When Doucette put together this emergency shelter a few years ago, she was mostly concerned about tornados or ice storms. But she says it would be useful in a pandemic too.
"We'd at least have several days worth of food here," says Douchette. "It's good to have built-up a reservoir of extra food so you don't have to run out to expose yourself to the public on a daily basis to Cub Foods or wherever."
Doucette suspects her views put her in the minority. It's clear from her work with the Red Cross, she says, that many people don't have a pandemic plan, and that surprises her.
"The government is not going to be there for you. If there is a pandemic flu, people need to be prepared to respond individually because the government's going to be facing the 30, 40, 50-percent absentee rates that everyone else is going to be experiencing. And for them to maintain basic services is going to be a huge challenge," says Douchette.
Federal officials, including U.S. Health and Human Services Secretary Mike Leavitt, say a worst-case pandemic scenario could cause much of the country to simply shut down for a period of time. If millions of workers become sick with avian flu or stay home because they're worried about contracting the virus, many businesses won't be able to function the way they do today.
“I think I'll wait until I start seeing cases in the United States before I run out to the store.”Marv Mitchell
Stores might run low on food. Gas stations might run out of fuel. Utility services could be interrupted. And since flu is so contagious, the domino effect could happen quickly, which is why officials want Americans to prepare.
Maria Almli of Chaska has been trying to do her part to prepare for a possible pandemic. She has enough canned food to feed her family of four for a week.

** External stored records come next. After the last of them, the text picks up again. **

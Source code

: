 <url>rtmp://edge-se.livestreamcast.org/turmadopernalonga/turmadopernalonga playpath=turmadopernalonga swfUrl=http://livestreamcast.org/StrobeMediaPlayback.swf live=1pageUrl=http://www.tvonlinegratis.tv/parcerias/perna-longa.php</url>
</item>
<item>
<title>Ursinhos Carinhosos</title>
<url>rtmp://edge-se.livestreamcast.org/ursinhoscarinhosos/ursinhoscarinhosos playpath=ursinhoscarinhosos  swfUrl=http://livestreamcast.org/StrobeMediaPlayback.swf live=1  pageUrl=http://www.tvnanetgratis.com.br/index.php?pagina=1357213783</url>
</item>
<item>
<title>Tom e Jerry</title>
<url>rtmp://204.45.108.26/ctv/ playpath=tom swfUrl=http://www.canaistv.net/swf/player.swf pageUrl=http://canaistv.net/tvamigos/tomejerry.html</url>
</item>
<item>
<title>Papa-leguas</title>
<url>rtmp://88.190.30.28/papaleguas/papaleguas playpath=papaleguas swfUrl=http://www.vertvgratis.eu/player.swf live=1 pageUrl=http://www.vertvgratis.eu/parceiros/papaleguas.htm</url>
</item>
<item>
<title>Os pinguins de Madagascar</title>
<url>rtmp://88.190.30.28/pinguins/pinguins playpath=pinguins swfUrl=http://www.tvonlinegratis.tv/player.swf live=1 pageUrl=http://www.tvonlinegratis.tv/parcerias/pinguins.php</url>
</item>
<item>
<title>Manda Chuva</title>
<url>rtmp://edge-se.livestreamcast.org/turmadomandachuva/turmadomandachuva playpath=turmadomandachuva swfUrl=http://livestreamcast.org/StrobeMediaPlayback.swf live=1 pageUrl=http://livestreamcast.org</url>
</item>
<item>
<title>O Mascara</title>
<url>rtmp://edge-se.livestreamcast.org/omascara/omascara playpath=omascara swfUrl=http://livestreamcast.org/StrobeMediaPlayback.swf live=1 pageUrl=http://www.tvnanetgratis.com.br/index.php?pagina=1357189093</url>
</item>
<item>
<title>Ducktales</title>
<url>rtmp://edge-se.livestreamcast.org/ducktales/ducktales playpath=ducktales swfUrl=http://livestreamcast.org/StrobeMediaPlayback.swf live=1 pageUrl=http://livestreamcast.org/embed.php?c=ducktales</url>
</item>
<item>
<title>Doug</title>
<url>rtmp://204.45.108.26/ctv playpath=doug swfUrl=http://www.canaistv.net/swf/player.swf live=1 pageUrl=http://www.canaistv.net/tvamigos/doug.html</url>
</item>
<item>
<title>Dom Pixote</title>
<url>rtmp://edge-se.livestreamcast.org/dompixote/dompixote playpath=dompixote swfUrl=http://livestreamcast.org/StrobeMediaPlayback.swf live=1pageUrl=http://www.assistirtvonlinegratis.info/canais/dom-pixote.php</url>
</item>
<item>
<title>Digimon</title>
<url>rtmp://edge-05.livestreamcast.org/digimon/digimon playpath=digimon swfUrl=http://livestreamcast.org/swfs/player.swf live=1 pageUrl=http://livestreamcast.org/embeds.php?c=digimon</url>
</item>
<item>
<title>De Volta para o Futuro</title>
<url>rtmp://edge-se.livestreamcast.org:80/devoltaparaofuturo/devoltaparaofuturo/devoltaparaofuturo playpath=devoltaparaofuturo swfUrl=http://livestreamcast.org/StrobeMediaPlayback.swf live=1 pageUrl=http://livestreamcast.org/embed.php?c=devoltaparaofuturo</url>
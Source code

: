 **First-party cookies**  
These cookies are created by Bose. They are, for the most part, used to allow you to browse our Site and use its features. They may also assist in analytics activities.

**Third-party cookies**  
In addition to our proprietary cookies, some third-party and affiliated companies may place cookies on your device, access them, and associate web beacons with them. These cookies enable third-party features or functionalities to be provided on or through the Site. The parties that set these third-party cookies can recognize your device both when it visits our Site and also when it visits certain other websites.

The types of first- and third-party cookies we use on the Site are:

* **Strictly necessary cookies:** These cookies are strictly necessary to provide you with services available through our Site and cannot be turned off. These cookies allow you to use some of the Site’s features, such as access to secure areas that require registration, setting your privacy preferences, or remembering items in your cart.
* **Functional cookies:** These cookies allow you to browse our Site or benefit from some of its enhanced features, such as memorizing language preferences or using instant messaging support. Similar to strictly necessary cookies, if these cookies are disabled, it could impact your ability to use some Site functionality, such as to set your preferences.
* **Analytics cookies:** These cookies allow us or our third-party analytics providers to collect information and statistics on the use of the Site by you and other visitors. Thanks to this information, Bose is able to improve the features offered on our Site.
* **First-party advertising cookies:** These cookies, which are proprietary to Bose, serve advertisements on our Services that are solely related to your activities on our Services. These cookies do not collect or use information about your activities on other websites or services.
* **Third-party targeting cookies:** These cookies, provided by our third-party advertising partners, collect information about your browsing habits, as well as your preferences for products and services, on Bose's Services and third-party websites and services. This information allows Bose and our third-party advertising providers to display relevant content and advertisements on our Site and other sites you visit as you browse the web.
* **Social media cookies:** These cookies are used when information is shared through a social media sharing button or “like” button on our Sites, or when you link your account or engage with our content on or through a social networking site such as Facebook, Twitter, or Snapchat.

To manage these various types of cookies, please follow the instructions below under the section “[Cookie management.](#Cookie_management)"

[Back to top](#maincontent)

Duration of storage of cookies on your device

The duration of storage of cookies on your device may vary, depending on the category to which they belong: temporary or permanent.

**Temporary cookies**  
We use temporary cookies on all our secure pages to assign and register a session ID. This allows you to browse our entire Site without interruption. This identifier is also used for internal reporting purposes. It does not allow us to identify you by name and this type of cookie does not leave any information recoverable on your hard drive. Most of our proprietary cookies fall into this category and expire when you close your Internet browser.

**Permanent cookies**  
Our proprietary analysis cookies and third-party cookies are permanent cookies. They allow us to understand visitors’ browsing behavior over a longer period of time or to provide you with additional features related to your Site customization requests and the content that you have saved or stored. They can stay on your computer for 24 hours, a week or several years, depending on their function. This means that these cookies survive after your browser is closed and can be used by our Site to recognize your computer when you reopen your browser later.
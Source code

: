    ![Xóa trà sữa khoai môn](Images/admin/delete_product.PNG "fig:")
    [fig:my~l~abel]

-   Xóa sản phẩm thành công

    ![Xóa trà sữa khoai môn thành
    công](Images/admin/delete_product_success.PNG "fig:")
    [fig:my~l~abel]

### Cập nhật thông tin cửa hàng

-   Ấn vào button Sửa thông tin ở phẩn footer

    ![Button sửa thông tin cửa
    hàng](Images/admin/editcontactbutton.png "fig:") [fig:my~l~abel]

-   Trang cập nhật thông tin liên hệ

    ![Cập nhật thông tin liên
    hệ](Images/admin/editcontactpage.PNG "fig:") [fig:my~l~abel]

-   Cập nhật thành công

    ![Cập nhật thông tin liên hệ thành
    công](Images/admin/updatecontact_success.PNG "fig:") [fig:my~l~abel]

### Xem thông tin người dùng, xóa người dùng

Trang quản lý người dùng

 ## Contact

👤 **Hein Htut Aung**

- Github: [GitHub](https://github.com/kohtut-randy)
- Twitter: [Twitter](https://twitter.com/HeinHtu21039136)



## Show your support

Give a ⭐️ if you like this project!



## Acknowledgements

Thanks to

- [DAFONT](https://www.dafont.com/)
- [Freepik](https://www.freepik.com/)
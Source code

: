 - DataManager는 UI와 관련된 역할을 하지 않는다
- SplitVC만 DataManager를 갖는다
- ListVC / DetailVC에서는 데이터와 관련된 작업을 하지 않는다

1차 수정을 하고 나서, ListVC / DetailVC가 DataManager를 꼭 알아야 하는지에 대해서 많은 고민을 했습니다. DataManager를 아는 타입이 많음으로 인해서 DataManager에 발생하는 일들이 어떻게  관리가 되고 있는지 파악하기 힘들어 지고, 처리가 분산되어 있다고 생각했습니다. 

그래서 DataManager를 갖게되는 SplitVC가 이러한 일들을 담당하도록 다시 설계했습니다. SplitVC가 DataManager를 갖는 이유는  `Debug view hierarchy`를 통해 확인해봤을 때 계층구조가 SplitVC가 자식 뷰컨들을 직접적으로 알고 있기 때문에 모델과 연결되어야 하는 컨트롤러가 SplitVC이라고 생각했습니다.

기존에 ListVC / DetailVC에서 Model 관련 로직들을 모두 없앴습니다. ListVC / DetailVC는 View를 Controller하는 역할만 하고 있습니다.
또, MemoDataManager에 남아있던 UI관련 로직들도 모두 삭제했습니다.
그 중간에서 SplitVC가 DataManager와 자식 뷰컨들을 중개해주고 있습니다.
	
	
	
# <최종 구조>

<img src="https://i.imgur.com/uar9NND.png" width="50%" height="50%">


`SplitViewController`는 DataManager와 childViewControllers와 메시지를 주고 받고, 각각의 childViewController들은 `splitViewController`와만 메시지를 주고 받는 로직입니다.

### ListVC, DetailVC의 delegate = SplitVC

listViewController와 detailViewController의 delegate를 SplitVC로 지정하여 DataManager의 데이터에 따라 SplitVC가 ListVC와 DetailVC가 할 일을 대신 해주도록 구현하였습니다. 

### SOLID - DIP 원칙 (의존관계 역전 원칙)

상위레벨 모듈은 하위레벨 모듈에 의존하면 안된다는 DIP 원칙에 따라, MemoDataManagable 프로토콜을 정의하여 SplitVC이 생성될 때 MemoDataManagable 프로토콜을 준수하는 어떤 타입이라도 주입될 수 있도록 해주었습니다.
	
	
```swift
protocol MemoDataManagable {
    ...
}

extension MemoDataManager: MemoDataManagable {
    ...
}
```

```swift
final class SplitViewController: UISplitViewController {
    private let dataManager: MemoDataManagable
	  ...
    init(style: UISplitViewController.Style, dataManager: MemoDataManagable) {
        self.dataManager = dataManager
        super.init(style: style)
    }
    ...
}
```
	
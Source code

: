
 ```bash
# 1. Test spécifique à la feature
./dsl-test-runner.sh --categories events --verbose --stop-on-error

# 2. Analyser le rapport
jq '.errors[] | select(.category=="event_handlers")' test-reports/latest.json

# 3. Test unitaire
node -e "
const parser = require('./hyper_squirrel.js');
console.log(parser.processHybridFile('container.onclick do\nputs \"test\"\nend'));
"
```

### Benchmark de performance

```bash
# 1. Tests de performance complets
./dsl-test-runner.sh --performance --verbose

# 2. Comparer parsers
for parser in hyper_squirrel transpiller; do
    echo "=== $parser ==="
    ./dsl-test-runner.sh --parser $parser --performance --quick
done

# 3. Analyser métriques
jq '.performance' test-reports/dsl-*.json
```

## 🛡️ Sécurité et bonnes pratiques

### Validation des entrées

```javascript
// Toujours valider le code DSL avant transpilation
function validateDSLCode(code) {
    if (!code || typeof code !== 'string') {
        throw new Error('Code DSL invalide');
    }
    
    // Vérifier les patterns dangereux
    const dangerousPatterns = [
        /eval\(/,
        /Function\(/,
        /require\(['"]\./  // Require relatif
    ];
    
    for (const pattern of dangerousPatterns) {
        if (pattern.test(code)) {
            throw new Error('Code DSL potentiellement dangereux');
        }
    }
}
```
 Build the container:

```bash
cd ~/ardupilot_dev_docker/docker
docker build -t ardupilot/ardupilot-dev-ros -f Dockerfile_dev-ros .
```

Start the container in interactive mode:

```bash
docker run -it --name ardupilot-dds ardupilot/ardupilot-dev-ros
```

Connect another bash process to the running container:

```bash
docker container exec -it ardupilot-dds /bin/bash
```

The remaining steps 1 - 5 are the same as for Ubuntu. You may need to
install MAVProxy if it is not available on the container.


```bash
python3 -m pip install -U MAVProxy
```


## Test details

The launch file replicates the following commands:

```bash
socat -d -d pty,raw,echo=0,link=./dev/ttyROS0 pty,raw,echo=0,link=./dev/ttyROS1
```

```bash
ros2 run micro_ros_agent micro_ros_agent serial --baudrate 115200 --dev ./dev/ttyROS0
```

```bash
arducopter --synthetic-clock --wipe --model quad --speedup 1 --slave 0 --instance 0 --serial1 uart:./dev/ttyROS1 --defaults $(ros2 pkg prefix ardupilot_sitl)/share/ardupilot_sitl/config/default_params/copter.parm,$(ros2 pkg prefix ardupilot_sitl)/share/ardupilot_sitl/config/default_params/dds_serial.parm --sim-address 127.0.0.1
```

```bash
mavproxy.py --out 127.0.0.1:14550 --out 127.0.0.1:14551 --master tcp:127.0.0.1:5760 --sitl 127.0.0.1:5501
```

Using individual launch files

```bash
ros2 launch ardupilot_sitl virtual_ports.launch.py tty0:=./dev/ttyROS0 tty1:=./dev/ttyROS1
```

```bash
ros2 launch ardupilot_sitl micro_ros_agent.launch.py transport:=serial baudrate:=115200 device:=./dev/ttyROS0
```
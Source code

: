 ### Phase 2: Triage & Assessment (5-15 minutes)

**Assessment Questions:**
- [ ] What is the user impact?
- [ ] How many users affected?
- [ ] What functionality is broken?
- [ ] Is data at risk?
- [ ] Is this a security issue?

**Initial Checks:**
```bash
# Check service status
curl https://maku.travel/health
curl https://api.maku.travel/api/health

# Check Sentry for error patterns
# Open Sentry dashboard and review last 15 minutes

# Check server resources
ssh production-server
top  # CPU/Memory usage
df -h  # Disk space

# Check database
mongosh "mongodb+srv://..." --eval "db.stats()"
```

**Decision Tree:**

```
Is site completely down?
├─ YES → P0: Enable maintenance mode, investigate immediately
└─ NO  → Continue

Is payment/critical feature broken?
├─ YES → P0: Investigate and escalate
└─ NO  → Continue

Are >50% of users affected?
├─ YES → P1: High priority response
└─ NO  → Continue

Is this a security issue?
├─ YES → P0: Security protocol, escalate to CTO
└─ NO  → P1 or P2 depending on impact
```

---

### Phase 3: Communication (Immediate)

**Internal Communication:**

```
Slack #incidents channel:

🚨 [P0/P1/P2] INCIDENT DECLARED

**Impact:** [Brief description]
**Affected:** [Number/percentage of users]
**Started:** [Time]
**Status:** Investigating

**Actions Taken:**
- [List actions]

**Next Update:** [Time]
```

"There's all the pineapple. And lots of beans, tomato sauce and things for chili, pasta, canned fish," says Almli.
Besides her canned food stores, she bought two five-gallon containers of water that she bottled herself at the grocery store. But after it sat in her basement for six months, she decided to use the water.
"We gave it to the plants because I figured it wouldn't last that long," says Almli. "I mean that's the other thing. How long does bottled water last? I don't know."
Almli is trying to do things that make her feel more secure. But it's been frustrating. She would like to set up a semi self-sufficient hobby farm with a garden, a source of water and natural heat. But a hobby farm is out of her reach financially. So she's been thinking of other things she can do.
"If I do something I want it to be something that would actually matter instead of something that would just make me feel better," says Almli. "And right now I don't know what that is other than hand-washing."
Almli isn't hand-washing just to prevent avian flu, since the virus isn't in the U.S. yet. She's improving her hygiene and helping fend off other illnesses. But Almli says, all the washing has made her hands quite chapped.
In contrast to Almli and Doucette, there are some people who have done nothing to prepare. David Fullerton is one of them.
"If that helps them, if that relieves some sense of anxiety for them, great," says Fullerton. "I don't have a great sense of anxiety about it."
Fullerton, who lives in Arden Hills, is not convinced there will be a pandemic.
"It comes down for me to probabilities," says Fullerton. "What's the likelihood? And there are certain things I'm going to set aside time and space and energy and worry for and avian flu isn't one of them."
Fullerton says he doesn't think it's bad if people stockpile food and water. He says they might need it if a tornado or flood hits their home. That's a much more likely scenario to him than a disease outbreak.
Then there are people like Marv Mitchell, of Rochester. He believes a pandemic is a real possibility. He has been tracking the progress of avian influenza on news reports.
But Mitchell hasn't taken any steps yet to prepare for an outbreak.
"I think it's a little early. We'll see what happens with the spring migration when the birds start coming north from Africa into Europe, if it starts looking like it's gonna get bad. But I think I'll wait until I start seeing cases in the United States, you know a few cases, before I run out to the store," says Mitchell.
That's not what federal officials hope to hear. They're worried that too many people are waiting until avian influenza reaches this country before they do anything to prepare.